*REQUIREMENT*
Search the entries for the word "Zeitkonstanten" and pull out each line that has it.

Dataset entries
----

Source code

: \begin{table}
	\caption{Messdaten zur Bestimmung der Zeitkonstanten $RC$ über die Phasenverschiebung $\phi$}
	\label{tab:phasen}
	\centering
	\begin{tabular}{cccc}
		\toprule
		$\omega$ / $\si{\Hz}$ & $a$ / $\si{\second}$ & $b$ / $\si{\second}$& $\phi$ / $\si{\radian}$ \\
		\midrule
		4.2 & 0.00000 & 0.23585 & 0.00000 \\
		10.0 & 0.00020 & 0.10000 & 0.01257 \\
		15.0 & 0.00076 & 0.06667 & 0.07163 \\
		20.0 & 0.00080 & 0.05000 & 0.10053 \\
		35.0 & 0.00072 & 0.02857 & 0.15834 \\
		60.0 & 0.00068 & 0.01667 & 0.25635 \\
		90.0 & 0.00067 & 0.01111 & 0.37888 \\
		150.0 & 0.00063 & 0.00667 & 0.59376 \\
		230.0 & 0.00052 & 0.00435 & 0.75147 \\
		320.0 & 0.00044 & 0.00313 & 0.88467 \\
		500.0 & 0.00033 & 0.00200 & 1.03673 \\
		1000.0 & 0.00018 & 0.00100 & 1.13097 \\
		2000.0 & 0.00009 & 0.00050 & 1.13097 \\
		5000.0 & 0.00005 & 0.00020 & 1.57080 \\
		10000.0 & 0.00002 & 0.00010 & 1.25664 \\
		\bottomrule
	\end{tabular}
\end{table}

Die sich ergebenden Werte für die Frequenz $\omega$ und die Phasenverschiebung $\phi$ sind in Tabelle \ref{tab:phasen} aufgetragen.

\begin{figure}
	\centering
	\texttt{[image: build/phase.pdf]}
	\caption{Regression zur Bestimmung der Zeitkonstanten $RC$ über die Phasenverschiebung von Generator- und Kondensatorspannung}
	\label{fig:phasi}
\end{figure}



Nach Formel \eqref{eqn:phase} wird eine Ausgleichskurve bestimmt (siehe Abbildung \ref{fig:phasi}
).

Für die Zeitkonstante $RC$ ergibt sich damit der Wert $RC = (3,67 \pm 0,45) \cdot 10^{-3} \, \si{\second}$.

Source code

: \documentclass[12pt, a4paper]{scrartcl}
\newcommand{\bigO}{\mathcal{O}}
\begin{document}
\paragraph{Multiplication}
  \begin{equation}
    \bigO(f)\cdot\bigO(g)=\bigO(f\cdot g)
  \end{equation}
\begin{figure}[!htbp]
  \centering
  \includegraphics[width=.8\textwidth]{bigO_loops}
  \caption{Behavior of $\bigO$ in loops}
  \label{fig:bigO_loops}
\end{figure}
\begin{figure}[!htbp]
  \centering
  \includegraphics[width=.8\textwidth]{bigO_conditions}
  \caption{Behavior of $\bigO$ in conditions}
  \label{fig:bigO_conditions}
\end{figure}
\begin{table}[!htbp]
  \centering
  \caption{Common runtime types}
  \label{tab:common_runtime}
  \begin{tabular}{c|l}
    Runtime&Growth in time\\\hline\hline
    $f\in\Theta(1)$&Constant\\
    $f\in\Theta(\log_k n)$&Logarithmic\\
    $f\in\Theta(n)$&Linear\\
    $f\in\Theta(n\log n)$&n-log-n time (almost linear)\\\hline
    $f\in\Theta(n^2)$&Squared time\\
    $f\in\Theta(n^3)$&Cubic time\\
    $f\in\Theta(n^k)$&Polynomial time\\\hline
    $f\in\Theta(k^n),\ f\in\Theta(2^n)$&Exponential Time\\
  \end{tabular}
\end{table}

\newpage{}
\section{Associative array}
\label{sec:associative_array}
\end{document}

----

*EXERCISE OUTPUT*
	\caption{Messdaten zur Bestimmung der Zeitkonstanten $RC$ über die Phasenverschiebung $\phi$}
	\caption{Regression zur Bestimmung der Zeitkonstanten $RC$ über die Phasenverschiebung von Generator- und Kondensatorspannung}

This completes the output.